In 1997, horror and sci-fi fans were given Event Horizon, which blended practical effects with CGI to deliver audiences an experience akin to Hellraiser in space. Unfortunately, it failed to make an impact at the box office, unable to earn back even half of its production budget in its domestic release. Luckily, the decades since the film's release have been much kinder on it, earning it a cult following for its ambitious concept and gruesome practical effects. Amazon Studios and Paramount Television have finally embraced the film's accomplishments and have begun developing a TV series based on the premise with Godzilla vs. Kong director Adam Wingard serving as Executive Producer and director, per Variety.
The outlet describes the film's story as focusing on "a spaceship that disappeared after testing an experimental gravity drive capable of creating an artificial black hole that was meant to allow the ship to travel to distant points in the galaxy. A rescue crew and the gravity drive's inventor are sent to investigate after the ship mysteriously reappears, only to discover that the ship traveled to a hellish dimension outside of the known universe that infects the ship with a sinister sentience, leading to multiple deaths."
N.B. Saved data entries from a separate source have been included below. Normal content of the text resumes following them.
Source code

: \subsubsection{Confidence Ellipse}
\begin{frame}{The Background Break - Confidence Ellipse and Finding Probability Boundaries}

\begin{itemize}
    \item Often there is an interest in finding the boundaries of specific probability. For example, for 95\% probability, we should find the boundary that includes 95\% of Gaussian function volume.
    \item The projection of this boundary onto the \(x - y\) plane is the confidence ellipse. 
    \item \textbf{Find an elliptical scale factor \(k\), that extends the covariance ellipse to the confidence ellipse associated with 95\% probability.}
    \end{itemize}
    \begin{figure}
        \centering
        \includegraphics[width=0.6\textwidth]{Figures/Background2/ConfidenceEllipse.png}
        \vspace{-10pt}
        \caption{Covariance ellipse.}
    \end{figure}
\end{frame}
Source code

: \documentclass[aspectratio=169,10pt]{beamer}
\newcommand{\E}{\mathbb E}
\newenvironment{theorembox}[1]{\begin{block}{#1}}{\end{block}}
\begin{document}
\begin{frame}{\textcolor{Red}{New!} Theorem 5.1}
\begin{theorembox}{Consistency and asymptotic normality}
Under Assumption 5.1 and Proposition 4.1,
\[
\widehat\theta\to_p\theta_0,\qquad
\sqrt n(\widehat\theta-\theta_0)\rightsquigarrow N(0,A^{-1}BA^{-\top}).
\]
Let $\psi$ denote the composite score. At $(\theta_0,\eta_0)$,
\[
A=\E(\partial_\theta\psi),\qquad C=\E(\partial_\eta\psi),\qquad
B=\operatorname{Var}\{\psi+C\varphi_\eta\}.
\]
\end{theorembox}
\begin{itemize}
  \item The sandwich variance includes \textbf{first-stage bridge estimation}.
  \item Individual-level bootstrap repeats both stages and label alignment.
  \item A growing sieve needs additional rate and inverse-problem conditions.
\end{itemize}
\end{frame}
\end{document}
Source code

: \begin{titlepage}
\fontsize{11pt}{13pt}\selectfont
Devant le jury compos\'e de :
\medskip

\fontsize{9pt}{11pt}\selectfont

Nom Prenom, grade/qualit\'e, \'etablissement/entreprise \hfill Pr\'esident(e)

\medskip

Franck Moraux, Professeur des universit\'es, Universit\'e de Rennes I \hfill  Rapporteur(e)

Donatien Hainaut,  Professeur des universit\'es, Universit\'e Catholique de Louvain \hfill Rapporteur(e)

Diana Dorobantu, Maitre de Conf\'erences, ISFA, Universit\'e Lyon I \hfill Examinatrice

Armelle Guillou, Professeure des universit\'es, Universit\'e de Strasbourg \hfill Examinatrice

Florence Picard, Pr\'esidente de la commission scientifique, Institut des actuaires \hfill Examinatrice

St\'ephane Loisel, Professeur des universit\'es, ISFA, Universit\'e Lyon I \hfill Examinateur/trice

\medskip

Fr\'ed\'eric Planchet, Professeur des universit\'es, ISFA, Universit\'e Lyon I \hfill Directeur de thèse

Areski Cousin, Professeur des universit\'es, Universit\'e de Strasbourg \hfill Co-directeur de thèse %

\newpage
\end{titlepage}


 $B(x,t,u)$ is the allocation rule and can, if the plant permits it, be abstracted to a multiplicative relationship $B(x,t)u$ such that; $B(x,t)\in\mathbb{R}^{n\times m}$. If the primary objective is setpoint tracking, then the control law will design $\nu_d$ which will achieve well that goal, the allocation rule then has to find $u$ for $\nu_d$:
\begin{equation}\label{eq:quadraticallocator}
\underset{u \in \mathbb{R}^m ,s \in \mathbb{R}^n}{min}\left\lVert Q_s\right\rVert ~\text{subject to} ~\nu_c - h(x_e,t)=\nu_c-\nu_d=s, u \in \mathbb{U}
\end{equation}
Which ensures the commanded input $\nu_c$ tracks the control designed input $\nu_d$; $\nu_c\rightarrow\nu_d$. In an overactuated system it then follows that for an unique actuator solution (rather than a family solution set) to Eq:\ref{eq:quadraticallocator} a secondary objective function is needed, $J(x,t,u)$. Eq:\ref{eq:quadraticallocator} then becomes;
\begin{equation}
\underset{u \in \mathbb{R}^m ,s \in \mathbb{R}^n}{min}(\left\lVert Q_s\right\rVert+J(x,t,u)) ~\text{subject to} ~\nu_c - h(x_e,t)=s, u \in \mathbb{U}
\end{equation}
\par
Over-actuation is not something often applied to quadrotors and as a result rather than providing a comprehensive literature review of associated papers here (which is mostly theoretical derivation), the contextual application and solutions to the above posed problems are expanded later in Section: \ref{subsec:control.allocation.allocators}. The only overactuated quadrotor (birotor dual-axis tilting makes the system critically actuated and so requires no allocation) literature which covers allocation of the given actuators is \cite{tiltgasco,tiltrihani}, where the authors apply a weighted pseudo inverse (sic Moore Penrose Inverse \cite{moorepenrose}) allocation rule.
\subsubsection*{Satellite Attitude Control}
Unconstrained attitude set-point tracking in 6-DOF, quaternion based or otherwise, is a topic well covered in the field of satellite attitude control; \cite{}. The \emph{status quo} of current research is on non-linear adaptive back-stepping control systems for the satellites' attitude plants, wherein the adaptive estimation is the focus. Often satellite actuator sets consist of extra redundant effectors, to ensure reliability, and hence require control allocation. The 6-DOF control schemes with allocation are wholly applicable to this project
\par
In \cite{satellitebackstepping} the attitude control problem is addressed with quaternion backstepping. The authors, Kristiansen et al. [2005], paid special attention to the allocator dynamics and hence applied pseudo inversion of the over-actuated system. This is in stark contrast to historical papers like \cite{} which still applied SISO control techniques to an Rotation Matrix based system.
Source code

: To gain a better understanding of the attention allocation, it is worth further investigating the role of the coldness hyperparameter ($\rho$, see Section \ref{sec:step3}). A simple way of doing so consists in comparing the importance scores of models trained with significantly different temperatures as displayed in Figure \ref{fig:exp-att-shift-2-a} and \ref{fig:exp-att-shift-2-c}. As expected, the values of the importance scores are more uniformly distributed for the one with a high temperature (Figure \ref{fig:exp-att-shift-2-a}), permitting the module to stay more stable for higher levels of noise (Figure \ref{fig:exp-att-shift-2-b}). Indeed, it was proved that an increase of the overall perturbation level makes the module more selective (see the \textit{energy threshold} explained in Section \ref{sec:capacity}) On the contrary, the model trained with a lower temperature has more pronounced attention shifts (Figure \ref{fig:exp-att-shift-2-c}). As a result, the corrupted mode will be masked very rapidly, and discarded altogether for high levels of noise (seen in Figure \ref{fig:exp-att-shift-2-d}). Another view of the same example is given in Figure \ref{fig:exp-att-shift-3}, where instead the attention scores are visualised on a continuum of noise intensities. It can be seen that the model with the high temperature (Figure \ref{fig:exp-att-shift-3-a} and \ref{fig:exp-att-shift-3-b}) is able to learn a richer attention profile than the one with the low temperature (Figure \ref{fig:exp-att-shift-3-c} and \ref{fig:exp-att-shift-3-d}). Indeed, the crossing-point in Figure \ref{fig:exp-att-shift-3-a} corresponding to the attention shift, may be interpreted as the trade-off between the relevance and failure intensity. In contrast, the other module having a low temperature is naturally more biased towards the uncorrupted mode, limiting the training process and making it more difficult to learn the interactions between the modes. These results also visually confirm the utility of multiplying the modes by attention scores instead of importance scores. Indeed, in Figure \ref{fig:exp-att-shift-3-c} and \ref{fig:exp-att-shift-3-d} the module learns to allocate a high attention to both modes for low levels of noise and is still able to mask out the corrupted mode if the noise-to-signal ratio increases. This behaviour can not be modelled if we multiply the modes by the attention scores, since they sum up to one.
The film was directed by Paul W.S. Anderson and starred Laurence Fishburne and Sam Neill.
One reason why the film struggled was that, with Titanic set to land in theaters in September of 1997, Paramount wanted to have a hit film leading into the release of James Cameron's epic, shortening the production and editing time of Event Horizon. The film's initial rough cut was more than two hours long, with the studio requesting a much shorter cut, only for Event Horizon to land in theaters at 96 minutes long. Once the film began to find an audience on home video, Anderson had hoped to find the deleted footage to release a director's cut, yet discovered that the footage had been damaged or destroyed, making such a cut impossible.
Wingard's breakthrough film was 2013's You're Next, which was a home invasion thriller with a self-referential sense of humor. He followed that up with The Guest in 2014 and Blair Witch in 2016, before delivering audiences an adaptation of the manga Death Note for Netflix. Godzilla vs. Kong marks his biggest production yet, though with a passionate following of horror fans, his involvement in reinventing the Event Horizon lore will surely excite fans of the film.